[Extracted data entries]
"""

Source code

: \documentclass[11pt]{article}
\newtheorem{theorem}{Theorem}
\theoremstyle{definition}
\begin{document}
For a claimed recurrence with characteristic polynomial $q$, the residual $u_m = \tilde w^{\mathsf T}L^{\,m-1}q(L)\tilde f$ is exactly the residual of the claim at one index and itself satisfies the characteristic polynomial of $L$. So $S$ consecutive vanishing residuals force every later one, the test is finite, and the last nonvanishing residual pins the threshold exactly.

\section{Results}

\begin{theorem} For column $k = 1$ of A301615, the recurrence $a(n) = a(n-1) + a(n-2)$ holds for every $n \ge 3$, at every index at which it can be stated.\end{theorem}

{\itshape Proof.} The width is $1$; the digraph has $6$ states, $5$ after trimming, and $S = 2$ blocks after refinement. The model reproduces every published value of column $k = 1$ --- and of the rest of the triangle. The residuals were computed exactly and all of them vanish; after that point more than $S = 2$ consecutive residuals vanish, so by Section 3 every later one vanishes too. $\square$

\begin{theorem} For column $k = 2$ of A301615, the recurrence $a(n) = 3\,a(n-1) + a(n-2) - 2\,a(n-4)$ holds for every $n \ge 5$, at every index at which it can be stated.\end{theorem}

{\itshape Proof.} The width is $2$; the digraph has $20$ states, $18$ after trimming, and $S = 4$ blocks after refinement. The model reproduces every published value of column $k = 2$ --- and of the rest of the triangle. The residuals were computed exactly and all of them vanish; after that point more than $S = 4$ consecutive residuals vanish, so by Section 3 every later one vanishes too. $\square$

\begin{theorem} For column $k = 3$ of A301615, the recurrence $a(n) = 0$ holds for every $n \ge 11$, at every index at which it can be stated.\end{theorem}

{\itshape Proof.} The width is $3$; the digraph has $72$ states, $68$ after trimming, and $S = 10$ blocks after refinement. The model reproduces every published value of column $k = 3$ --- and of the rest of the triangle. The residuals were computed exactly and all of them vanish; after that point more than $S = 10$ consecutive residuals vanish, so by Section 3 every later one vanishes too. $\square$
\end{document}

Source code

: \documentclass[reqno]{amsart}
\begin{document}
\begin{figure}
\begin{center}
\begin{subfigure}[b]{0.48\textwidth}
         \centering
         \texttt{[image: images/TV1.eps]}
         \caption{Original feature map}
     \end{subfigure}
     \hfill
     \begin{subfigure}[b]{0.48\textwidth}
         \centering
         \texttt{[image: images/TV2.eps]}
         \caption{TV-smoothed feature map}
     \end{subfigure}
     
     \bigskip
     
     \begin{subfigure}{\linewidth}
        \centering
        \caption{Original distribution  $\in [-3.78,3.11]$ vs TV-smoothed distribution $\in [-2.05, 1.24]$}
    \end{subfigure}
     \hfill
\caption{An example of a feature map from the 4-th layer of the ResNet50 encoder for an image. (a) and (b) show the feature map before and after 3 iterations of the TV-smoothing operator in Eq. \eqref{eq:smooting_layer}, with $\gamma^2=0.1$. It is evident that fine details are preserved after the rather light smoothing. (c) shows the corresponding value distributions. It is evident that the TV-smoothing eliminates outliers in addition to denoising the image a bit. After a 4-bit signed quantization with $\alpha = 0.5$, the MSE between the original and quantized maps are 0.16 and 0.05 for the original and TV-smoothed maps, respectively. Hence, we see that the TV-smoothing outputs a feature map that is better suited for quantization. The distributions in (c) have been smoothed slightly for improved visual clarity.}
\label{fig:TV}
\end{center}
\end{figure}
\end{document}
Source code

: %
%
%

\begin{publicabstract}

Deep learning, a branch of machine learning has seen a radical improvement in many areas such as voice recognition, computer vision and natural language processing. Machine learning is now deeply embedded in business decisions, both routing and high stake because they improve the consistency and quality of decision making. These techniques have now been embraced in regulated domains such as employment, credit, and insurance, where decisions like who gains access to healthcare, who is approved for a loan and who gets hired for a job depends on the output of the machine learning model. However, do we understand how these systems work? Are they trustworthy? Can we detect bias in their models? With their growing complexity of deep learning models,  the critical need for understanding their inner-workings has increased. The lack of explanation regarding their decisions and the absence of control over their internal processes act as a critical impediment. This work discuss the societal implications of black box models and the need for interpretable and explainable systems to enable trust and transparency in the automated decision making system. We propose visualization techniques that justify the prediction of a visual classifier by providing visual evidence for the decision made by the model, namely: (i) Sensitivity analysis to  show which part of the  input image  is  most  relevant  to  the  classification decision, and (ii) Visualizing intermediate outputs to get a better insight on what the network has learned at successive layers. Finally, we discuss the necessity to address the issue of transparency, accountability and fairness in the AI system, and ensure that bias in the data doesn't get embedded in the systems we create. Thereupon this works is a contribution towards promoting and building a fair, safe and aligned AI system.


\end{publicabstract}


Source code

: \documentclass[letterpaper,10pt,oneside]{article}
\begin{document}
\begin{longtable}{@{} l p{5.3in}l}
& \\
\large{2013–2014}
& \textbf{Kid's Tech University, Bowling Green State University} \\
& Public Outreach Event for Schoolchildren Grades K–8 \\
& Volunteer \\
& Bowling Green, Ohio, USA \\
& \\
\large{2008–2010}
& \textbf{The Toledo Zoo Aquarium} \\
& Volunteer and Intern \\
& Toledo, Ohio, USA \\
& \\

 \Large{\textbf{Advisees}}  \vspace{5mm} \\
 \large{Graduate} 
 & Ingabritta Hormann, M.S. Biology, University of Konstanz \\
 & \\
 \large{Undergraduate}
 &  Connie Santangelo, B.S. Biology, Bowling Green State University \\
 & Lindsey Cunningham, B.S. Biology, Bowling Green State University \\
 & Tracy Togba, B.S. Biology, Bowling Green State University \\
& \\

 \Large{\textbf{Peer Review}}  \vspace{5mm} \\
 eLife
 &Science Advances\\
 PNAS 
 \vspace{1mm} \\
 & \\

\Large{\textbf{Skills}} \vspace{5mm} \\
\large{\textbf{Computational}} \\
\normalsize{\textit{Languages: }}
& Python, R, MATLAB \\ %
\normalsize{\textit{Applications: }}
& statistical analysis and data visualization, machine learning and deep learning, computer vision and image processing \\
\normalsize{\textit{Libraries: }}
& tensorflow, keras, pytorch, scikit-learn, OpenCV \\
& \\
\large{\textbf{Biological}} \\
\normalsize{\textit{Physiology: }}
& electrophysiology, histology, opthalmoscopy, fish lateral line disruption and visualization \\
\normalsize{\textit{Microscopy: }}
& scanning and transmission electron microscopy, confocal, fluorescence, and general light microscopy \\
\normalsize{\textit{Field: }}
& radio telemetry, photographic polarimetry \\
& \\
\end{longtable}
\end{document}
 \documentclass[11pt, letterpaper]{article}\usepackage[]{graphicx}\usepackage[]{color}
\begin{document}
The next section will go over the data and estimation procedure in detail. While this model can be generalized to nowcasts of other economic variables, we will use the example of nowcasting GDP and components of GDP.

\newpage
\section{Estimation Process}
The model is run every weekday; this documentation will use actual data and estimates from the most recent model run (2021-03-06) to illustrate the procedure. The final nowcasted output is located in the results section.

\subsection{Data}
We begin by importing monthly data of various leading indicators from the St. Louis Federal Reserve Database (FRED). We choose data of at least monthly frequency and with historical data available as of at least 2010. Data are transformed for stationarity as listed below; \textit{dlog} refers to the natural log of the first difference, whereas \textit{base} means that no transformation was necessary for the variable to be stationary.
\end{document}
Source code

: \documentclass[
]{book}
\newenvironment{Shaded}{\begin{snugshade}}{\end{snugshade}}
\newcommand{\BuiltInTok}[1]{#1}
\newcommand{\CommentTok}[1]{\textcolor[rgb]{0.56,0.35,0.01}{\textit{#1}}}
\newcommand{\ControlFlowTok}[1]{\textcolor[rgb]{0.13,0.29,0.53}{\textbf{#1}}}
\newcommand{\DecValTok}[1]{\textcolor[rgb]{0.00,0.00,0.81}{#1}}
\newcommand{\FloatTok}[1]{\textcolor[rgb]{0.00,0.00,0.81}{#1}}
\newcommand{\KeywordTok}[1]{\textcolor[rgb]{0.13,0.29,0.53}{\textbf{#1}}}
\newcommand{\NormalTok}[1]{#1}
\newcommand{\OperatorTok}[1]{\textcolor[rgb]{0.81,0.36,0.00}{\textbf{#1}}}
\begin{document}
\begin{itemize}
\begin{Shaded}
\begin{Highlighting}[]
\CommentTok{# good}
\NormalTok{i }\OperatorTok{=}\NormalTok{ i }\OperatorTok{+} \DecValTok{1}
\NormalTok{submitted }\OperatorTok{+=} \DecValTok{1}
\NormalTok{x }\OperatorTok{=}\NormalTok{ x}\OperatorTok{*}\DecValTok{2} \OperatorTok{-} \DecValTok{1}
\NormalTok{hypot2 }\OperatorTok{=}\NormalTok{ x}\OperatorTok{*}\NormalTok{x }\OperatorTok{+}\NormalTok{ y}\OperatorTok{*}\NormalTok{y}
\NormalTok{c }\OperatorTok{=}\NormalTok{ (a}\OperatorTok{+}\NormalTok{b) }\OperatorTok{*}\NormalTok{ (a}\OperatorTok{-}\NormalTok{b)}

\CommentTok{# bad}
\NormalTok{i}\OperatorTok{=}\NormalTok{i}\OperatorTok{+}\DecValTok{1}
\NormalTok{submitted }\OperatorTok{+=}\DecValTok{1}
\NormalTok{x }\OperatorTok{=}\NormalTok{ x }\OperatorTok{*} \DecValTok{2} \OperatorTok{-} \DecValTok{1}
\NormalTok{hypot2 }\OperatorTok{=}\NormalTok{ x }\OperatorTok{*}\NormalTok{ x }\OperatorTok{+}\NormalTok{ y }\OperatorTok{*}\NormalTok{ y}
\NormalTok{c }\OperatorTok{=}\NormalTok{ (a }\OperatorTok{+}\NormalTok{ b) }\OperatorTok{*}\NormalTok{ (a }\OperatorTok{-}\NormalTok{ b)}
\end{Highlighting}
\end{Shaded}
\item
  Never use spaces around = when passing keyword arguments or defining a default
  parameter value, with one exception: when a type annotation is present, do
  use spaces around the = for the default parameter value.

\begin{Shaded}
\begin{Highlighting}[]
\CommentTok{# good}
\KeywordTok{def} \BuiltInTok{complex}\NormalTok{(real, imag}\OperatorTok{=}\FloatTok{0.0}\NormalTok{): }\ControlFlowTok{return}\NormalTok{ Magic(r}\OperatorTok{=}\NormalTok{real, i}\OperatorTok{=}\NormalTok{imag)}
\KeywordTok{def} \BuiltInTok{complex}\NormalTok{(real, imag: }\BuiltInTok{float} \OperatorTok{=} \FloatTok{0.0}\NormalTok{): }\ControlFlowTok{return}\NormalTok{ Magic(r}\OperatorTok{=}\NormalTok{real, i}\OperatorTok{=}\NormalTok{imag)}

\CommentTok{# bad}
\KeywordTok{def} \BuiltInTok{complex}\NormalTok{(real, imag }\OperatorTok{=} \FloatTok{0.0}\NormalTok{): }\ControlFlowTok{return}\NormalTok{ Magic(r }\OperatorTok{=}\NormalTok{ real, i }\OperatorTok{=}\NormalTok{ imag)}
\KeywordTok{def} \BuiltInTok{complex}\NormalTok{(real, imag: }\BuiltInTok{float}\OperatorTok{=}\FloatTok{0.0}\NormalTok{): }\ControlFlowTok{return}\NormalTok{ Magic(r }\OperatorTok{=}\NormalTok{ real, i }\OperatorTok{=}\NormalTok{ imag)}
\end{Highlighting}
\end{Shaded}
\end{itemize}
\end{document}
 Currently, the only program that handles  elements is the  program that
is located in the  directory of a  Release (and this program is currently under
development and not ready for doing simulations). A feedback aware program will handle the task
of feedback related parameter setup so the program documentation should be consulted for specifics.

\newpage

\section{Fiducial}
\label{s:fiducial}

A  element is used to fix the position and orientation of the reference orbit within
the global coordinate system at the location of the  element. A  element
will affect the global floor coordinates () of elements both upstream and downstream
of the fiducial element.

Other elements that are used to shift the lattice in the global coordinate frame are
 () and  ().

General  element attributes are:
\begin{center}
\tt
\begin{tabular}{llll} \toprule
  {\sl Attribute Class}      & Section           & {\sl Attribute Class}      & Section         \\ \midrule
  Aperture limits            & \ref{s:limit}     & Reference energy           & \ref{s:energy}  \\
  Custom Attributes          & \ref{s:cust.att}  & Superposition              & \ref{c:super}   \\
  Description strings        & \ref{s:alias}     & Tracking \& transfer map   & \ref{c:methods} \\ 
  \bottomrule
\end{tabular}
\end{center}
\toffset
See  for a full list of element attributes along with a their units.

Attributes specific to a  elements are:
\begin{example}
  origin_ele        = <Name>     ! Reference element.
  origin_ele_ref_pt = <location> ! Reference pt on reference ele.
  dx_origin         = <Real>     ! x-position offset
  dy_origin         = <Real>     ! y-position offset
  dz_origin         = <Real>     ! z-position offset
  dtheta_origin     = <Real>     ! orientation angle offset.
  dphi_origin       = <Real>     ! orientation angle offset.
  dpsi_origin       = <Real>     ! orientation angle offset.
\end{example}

"""

To do — Take the lines above from the one containing "0$ holds for" down to the one containing "width is $3$;", and transcribe them exactly, both ends included.

Written response —
\begin{theorem} For column $k = 3$ of A301615, the recurrence $a(n) = 0$ holds for every $n \ge 11$, at every index at which it can be stated.\end{theorem}

{\itshape Proof.} The width is $3$; the digraph has $72$ states, $68$ after trimming, and $S = 10$ blocks after refinement. The model reproduces every published value of column $k = 3$ --- and of the rest of the triangle. The residuals were computed exactly and all of them vanish; after that point more than $S = 10$ consecutive residuals vanish, so by Section 3 every later one vanishes too. $\square$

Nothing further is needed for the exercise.